Forse non tutti sanno che Vivian Maier – cui, ancora fino al 12 gennaio 2020, è dedicata la mostra “In Her Own Hands” – ha fotografato compulsivamente per tutta la vita tenendo sempre i suoi scatti per sé, non perché la sua passione per la fotografia fosse un segreto, ma per una sorta di pudore misto a inconsapevolezza del proprio talento.
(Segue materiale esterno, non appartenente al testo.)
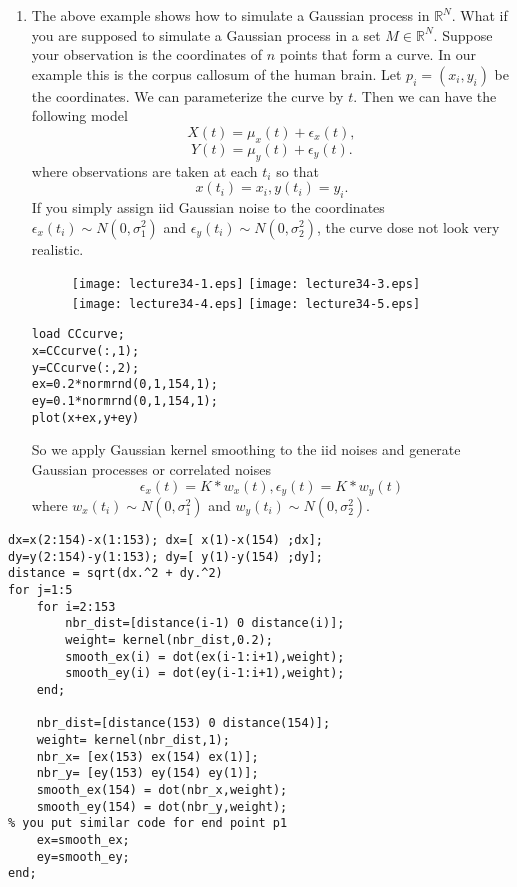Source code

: \documentclass[10pt,twocolumn]{article} %
\begin{document}
\begin{enumerate}
\item The above example shows how to simulate a Gaussian process
in $\mathbb{R}^N$. What if you are supposed to simulate a Gaussian
process in a set $M \in \mathbb{R}^N$. Suppose your observation is
the coordinates of $n$ points that form a curve. In our example
this is the corpus callosum of the human brain. Let
$p_i=(x_i,y_i)$ be the coordinates. We can parameterize the curve
by $t$. Then we can have the following model $$X(t) = \mu_x(t) +
\epsilon_x(t),$$
 $$Y(t) = \mu_y(t) + \epsilon_y(t).$$
where observations are taken at each $t_i$ so that $$x(t_i)=x_i,
y(t_i)=y_i.$$ If you simply assign iid Gaussian noise to the
coordinates $\epsilon_x(t_i) \sim N(0,\sigma_1^2)$ and
$\epsilon_y(t_i) \sim N(0,\sigma_2^2)$, the curve dose not look
very realistic.
\begin{figure}
\centering
\renewcommand{\baselinestretch}{1}
\texttt{[image: lecture34-1.eps]}
\texttt{[image: lecture34-3.eps]}
\texttt{[image: lecture34-4.eps]}
\texttt{[image: lecture34-5.eps]}
\end{figure}
\begin{verbatim}
load CCcurve;
x=CCcurve(:,1);
y=CCcurve(:,2);
ex=0.2*normrnd(0,1,154,1);
ey=0.1*normrnd(0,1,154,1);
plot(x+ex,y+ey)
 \end{verbatim}
So we apply Gaussian kernel smoothing to the iid noises and
generate Gaussian processes or correlated noises
$$\epsilon_x(t) = K*w_x(t), \epsilon_y(t) = K*w_y(t)$$
where $w_x(t_i) \sim N(0,\sigma_1^2)$ and $w_y(t_i) \sim
N(0,\sigma_2^2)$.
\end{enumerate}
\begin{verbatim}
dx=x(2:154)-x(1:153); dx=[ x(1)-x(154) ;dx];
dy=y(2:154)-y(1:153); dy=[ y(1)-y(154) ;dy];
distance = sqrt(dx.^2 + dy.^2)
for j=1:5
    for i=2:153
        nbr_dist=[distance(i-1) 0 distance(i)];
        weight= kernel(nbr_dist,0.2);
        smooth_ex(i) = dot(ex(i-1:i+1),weight);
        smooth_ey(i) = dot(ey(i-1:i+1),weight);
    end;

    nbr_dist=[distance(153) 0 distance(154)];
    weight= kernel(nbr_dist,1);
    nbr_x= [ex(153) ex(154) ex(1)];
    nbr_y= [ey(153) ey(154) ey(1)];
    smooth_ex(154) = dot(nbr_x,weight);
    smooth_ey(154) = dot(nbr_y,weight);
% you put similar code for end point p1
    ex=smooth_ex;
    ey=smooth_ey;
end;
\end{verbatim}
\end{document}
Una vicenda umana e artistica che ricorda quella di Emily Dickinson, che cucì insieme e nascose centinaia di poesie, ritrovate solo dopo la sua morte.
Alla Palazzina di Caccia di Stupinigi, da alcuni giorni, si possono ammirare oltre 100 fotografie della Maier, selezionate dalla curatrice Anne Morin, che raccontano la quotidianità americana vista dagli occhi di un’acuta e sempre discreta osservatrice del reale, che in cinque decadi realizzò oltre 100mila scatti, soprattutto per le strade di Chicago e New York.
Chi l’ha conosciuta, ha descritto la Maier come una donna eccentrica, colta, estremamente riservata, che spesso indossava un cappello a tesa larga e scarpe da uomo e che aveva sempre al collo una macchina fotografica.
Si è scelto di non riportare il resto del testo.